The Virgin Islands beaches (and the attached inlands) are just east of the Dominican Republic and Puerto Rico:
Caribbean Sea with the Virgin Islands lying just east of Puerto Rico Image from Wikimedia Commons |
And here is a closer view:
St. Croix certainly looked tropical from the air—at least, it resembled the pictures of tropical islands I had seen: brilliantly turquoise waters, palm trees, and so on. I was a bit surprised by the steep hills. They were almost mountains—but after all, these islands are mostly volcanic in origin [Excepting St. Croix; see update below], and where you have volcanoes, you have mountains. I would find out later that the highest one rises to about 1100 ft.
And so we landed in St. Croix and taxied to the terminal. Forget the San Juan airport with its air-conditioned jetways: the St. Croix airport has no jetways at all. We climbed down some steps and out into the open air to walk across the pavement to the terminal. That morning in Maryland, March had been its usual self, a cold gray, wearying chunk of dead space between the winter and spring. But in St. Croix, March was nothing like that at all: it was instant summertime: we were sweating almost immediately. Cheesy Grits and Shoofly Pie had landed in the tropics.
We picked up our luggage and our rental car and a piece of the weight of St. Croix history landed on us: the cars on the island may come from the U.S. and so have the steering wheels on the left side; but the Crucians nevertheless drive on the left, i.e, the "wrong" side of the road! Hard to imagine an odder souvenir of the brief time that the Union Jack flew here centuries ago.

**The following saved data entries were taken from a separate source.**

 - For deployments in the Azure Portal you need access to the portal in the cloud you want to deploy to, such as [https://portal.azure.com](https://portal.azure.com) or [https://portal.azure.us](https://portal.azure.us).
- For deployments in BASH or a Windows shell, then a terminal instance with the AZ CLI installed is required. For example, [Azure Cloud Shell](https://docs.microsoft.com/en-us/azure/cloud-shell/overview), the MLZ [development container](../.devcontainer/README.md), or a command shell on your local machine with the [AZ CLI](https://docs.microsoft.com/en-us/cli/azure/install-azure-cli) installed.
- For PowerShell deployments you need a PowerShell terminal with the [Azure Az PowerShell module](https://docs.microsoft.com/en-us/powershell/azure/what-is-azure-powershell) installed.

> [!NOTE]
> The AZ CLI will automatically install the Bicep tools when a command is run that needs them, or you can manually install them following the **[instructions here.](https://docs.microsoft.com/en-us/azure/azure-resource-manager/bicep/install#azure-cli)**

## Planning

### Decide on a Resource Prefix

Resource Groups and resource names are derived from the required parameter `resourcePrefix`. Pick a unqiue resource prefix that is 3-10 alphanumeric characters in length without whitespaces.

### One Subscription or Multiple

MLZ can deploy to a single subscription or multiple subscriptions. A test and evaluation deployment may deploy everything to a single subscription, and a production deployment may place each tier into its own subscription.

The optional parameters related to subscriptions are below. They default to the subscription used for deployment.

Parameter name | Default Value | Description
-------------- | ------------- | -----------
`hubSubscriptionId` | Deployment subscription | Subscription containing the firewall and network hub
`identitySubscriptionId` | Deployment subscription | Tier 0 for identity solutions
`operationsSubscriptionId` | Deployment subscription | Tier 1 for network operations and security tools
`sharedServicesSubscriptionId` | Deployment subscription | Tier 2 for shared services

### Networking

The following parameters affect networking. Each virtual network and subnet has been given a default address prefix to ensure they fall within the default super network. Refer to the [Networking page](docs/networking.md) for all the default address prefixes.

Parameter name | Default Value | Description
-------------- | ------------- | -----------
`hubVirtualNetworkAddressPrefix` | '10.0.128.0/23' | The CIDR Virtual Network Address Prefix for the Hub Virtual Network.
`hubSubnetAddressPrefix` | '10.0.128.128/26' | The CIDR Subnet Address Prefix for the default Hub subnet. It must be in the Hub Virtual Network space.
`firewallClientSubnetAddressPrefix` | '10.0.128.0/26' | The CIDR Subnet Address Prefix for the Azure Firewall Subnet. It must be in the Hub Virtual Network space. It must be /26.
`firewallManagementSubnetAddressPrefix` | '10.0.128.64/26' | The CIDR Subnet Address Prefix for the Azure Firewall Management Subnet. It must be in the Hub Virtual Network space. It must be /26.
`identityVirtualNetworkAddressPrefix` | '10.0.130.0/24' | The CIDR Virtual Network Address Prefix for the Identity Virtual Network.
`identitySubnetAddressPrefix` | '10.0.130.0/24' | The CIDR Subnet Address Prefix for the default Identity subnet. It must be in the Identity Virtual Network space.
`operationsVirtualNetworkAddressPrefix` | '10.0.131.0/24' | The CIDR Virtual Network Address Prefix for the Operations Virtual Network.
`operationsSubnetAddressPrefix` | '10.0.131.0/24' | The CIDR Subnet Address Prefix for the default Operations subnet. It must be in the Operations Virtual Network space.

Souvenir or not, driving on the left was so nervewracking that Jane simply refused to do it; I had to remember to always keep my left shoulder to the grass (curbs? what curbs?) alongside the road. If my attention wandered even a little bit, I would find myself drifting back toward the right side of the road and generally into oncoming traffic. Pulling into and out of parking lots was comedy veering toward tragedy if I failed to remember to keep to the comedic left. I kept looking in the wrong places for directional and stop signs. And I never did see the huge iguana—in St. Croix, they can grow to nearly five feet long—alongside the road that had Jacob shouting like a madman when we were just outside of Frederiksted one evening: I was too busy staying in my lane. I think the 8 1/2 miles from the airport to the hotel took us nearly 45 minutes, mainly because I don't think I drove over 20 mph. Even that speed felt risky.
Of course, when we got to the north shore, where we were staying, this is pretty much what we saw:
St. Croix's north shore. Image courtesy Wikimedia Commons |
Not so bad, eh? Jane and Jake were smitten. My concern was driving the twelve or so miles to the public library in Christiansted, where I would resume my search for this tropical island branch of the family tree. I mean, beaches are everywhere; the ancestors aren't. I didn't find out until later that there was at least one quite singular and fascinating thing about the beaches along this north shore of St. Croix. It was almost fascinating enough to get me to go into the water.
[Update: Although very many Caribbean islands are indeed volcanic in origin, St. Croix is apparently an exception. If I understand this NOAA report on the geology of St. Croix, the mountains of St. Croix are made almost entirely of sedimentary rock.]